Stored data:
☆ ☆ ☆ ☆ ☆ ☆ ☆

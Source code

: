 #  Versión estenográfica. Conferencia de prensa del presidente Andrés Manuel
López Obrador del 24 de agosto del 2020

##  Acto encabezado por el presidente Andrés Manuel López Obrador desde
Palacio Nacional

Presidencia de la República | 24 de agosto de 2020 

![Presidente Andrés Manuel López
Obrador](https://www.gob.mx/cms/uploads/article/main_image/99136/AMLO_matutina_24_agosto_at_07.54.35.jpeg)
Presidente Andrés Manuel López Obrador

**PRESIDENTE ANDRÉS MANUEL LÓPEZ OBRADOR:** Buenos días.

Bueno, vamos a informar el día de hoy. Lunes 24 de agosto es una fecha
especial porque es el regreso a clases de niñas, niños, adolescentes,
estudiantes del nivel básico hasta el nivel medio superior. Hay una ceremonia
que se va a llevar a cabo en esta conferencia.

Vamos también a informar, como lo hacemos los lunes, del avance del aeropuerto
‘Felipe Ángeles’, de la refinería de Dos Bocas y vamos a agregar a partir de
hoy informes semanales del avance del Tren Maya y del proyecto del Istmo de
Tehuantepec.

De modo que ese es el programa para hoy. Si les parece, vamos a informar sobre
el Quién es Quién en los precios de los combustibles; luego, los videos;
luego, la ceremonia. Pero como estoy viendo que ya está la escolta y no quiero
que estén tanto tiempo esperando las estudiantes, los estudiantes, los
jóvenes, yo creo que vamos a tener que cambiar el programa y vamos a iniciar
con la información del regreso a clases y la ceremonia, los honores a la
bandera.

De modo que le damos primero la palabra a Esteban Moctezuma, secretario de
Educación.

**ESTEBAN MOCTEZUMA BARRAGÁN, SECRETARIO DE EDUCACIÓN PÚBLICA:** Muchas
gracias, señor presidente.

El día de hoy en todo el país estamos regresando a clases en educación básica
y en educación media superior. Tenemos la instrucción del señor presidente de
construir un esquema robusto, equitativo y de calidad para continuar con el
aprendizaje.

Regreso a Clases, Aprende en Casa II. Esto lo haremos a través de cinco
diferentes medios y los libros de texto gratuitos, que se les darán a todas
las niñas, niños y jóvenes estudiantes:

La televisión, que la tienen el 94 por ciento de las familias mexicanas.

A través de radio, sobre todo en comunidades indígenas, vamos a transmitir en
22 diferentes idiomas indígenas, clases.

☆ ☆ ☆ ☆ ☆ ☆ ☆

* _Work order_: Retype the entries exactly from the first line, stopping after the line with "Palacio Nacional".

* _Answer to this task_:
Source code

: #  Versión estenográfica. Conferencia de prensa del presidente Andrés Manuel
López Obrador del 24 de agosto del 2020

##  Acto encabezado por el presidente Andrés Manuel López Obrador desde
Palacio Nacional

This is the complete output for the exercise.